Instructions for the task:
Give back all of the data verbatim.

Extracted entries below:

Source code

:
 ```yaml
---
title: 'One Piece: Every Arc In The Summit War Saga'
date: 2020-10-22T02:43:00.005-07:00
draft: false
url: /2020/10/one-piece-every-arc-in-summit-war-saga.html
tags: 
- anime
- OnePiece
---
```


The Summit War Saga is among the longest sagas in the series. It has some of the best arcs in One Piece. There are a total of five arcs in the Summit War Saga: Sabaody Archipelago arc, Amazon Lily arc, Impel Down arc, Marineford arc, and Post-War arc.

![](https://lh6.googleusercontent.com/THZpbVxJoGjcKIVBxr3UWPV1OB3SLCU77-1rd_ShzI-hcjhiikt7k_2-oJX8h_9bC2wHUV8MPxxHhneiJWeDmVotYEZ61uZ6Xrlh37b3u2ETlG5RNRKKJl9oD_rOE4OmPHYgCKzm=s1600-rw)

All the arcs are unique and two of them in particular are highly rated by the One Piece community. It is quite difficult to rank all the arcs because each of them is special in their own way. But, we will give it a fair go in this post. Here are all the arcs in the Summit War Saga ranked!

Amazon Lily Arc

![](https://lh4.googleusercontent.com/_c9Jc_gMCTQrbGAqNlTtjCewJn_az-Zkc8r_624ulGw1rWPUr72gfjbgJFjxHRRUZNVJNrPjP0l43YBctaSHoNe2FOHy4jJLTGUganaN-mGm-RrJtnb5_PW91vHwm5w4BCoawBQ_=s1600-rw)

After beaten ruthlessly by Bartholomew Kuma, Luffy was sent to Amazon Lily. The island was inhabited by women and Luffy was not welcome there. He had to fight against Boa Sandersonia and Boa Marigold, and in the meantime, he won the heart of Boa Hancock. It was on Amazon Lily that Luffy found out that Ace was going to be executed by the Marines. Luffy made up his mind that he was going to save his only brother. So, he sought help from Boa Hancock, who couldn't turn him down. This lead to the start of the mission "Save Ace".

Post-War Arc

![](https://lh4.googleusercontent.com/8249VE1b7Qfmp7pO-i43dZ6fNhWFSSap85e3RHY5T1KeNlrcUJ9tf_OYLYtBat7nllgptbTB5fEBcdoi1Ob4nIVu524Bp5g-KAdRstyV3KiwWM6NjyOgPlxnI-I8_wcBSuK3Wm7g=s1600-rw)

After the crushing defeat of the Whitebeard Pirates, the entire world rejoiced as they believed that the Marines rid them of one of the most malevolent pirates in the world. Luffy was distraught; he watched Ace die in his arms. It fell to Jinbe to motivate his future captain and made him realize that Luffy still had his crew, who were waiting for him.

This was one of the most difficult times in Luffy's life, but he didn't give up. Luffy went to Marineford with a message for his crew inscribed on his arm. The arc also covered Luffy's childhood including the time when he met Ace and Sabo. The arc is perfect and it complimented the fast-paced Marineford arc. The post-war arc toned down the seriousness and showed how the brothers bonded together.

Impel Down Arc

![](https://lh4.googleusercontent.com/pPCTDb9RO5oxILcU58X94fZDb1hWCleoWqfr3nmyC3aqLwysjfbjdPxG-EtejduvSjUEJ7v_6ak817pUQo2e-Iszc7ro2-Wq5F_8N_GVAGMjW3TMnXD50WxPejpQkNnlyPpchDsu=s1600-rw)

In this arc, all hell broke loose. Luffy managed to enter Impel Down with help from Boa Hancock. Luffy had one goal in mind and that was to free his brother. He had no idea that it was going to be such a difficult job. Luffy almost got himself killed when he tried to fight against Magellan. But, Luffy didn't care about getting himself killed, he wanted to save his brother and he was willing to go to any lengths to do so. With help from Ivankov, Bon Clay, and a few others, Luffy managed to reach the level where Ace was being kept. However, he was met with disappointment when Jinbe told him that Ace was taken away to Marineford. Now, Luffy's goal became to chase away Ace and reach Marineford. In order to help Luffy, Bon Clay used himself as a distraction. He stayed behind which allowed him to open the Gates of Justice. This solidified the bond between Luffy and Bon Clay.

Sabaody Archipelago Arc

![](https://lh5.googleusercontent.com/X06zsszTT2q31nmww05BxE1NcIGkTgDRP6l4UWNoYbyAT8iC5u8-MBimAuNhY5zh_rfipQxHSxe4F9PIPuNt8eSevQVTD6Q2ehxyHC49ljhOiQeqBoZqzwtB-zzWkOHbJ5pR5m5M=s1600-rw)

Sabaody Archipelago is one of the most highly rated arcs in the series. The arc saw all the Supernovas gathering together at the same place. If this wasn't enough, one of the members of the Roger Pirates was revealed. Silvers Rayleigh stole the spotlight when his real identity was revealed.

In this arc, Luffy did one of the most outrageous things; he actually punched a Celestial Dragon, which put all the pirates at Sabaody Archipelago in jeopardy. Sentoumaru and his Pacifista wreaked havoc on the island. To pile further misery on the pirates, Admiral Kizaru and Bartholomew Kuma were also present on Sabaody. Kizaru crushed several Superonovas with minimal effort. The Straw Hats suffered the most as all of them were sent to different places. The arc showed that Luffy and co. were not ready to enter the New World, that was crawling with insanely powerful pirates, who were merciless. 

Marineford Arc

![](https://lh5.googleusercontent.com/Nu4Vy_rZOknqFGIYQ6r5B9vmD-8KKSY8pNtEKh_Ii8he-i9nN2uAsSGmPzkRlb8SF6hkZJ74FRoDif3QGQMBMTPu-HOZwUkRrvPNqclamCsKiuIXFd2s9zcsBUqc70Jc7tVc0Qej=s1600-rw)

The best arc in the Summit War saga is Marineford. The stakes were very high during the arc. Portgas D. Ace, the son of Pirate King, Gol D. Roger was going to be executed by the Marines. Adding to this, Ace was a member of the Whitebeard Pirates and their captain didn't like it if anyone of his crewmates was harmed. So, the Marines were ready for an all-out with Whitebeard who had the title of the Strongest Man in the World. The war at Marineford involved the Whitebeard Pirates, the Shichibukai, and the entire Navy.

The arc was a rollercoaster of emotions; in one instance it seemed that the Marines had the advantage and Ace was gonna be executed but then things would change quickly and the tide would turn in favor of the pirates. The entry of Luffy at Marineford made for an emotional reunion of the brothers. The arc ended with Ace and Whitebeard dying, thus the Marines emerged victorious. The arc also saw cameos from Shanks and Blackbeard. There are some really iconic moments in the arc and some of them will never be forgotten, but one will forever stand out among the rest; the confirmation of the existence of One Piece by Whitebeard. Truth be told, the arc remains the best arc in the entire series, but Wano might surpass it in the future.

End of Extracted entries.

Response area:
Source code

:
 ```yaml
---
title: 'One Piece: Every Arc In The Summit War Saga'
date: 2020-10-22T02:43:00.005-07:00
draft: false
url: /2020/10/one-piece-every-arc-in-summit-war-saga.html
tags: 
- anime
- OnePiece
---
```


The Summit War Saga is among the longest sagas in the series. It has some of the best arcs in One Piece. There are a total of five arcs in the Summit War Saga: Sabaody Archipelago arc, Amazon Lily arc, Impel Down arc, Marineford arc, and Post-War arc.

![](https://lh6.googleusercontent.com/THZpbVxJoGjcKIVBxr3UWPV1OB3SLCU77-1rd_ShzI-hcjhiikt7k_2-oJX8h_9bC2wHUV8MPxxHhneiJWeDmVotYEZ61uZ6Xrlh37b3u2ETlG5RNRKKJl9oD_rOE4OmPHYgCKzm=s1600-rw)

All the arcs are unique and two of them in particular are highly rated by the One Piece community. It is quite difficult to rank all the arcs because each of them is special in their own way. But, we will give it a fair go in this post. Here are all the arcs in the Summit War Saga ranked!

Amazon Lily Arc

![](https://lh4.googleusercontent.com/_c9Jc_gMCTQrbGAqNlTtjCewJn_az-Zkc8r_624ulGw1rWPUr72gfjbgJFjxHRRUZNVJNrPjP0l43YBctaSHoNe2FOHy4jJLTGUganaN-mGm-RrJtnb5_PW91vHwm5w4BCoawBQ_=s1600-rw)

After beaten ruthlessly by Bartholomew Kuma, Luffy was sent to Amazon Lily. The island was inhabited by women and Luffy was not welcome there. He had to fight against Boa Sandersonia and Boa Marigold, and in the meantime, he won the heart of Boa Hancock. It was on Amazon Lily that Luffy found out that Ace was going to be executed by the Marines. Luffy made up his mind that he was going to save his only brother. So, he sought help from Boa Hancock, who couldn't turn him down. This lead to the start of the mission "Save Ace".

Post-War Arc

![](https://lh4.googleusercontent.com/8249VE1b7Qfmp7pO-i43dZ6fNhWFSSap85e3RHY5T1KeNlrcUJ9tf_OYLYtBat7nllgptbTB5fEBcdoi1Ob4nIVu524Bp5g-KAdRstyV3KiwWM6NjyOgPlxnI-I8_wcBSuK3Wm7g=s1600-rw)

After the crushing defeat of the Whitebeard Pirates, the entire world rejoiced as they believed that the Marines rid them of one of the most malevolent pirates in the world. Luffy was distraught; he watched Ace die in his arms. It fell to Jinbe to motivate his future captain and made him realize that Luffy still had his crew, who were waiting for him.

This was one of the most difficult times in Luffy's life, but he didn't give up. Luffy went to Marineford with a message for his crew inscribed on his arm. The arc also covered Luffy's childhood including the time when he met Ace and Sabo. The arc is perfect and it complimented the fast-paced Marineford arc. The post-war arc toned down the seriousness and showed how the brothers bonded together.

Impel Down Arc

![](https://lh4.googleusercontent.com/pPCTDb9RO5oxILcU58X94fZDb1hWCleoWqfr3nmyC3aqLwysjfbjdPxG-EtejduvSjUEJ7v_6ak817pUQo2e-Iszc7ro2-Wq5F_8N_GVAGMjW3TMnXD50WxPejpQkNnlyPpchDsu=s1600-rw)

In this arc, all hell broke loose. Luffy managed to enter Impel Down with help from Boa Hancock. Luffy had one goal in mind and that was to free his brother. He had no idea that it was going to be such a difficult job. Luffy almost got himself killed when he tried to fight against Magellan. But, Luffy didn't care about getting himself killed, he wanted to save his brother and he was willing to go to any lengths to do so. With help from Ivankov, Bon Clay, and a few others, Luffy managed to reach the level where Ace was being kept. However, he was met with disappointment when Jinbe told him that Ace was taken away to Marineford. Now, Luffy's goal became to chase away Ace and reach Marineford. In order to help Luffy, Bon Clay used himself as a distraction. He stayed behind which allowed him to open the Gates of Justice. This solidified the bond between Luffy and Bon Clay.

Sabaody Archipelago Arc

![](https://lh5.googleusercontent.com/X06zsszTT2q31nmww05BxE1NcIGkTgDRP6l4UWNoYbyAT8iC5u8-MBimAuNhY5zh_rfipQxHSxe4F9PIPuNt8eSevQVTD6Q2ehxyHC49ljhOiQeqBoZqzwtB-zzWkOHbJ5pR5m5M=s1600-rw)

Sabaody Archipelago is one of the most highly rated arcs in the series. The arc saw all the Supernovas gathering together at the same place. If this wasn't enough, one of the members of the Roger Pirates was revealed. Silvers Rayleigh stole the spotlight when his real identity was revealed.

In this arc, Luffy did one of the most outrageous things; he actually punched a Celestial Dragon, which put all the pirates at Sabaody Archipelago in jeopardy. Sentoumaru and his Pacifista wreaked havoc on the island. To pile further misery on the pirates, Admiral Kizaru and Bartholomew Kuma were also present on Sabaody. Kizaru crushed several Superonovas with minimal effort. The Straw Hats suffered the most as all of them were sent to different places. The arc showed that Luffy and co. were not ready to enter the New World, that was crawling with insanely powerful pirates, who were merciless. 

Marineford Arc

![](https://lh5.googleusercontent.com/Nu4Vy_rZOknqFGIYQ6r5B9vmD-8KKSY8pNtEKh_Ii8he-i9nN2uAsSGmPzkRlb8SF6hkZJ74FRoDif3QGQMBMTPu-HOZwUkRrvPNqclamCsKiuIXFd2s9zcsBUqc70Jc7tVc0Qej=s1600-rw)

The best arc in the Summit War saga is Marineford. The stakes were very high during the arc. Portgas D. Ace, the son of Pirate King, Gol D. Roger was going to be executed by the Marines. Adding to this, Ace was a member of the Whitebeard Pirates and their captain didn't like it if anyone of his crewmates was harmed. So, the Marines were ready for an all-out with Whitebeard who had the title of the Strongest Man in the World. The war at Marineford involved the Whitebeard Pirates, the Shichibukai, and the entire Navy.

The arc was a rollercoaster of emotions; in one instance it seemed that the Marines had the advantage and Ace was gonna be executed but then things would change quickly and the tide would turn in favor of the pirates. The entry of Luffy at Marineford made for an emotional reunion of the brothers. The arc ended with Ace and Whitebeard dying, thus the Marines emerged victorious. The arc also saw cameos from Shanks and Blackbeard. There are some really iconic moments in the arc and some of them will never be forgotten, but one will forever stand out among the rest; the confirmation of the existence of One Piece by Whitebeard. Truth be told, the arc remains the best arc in the entire series, but Wano might surpass it in the future.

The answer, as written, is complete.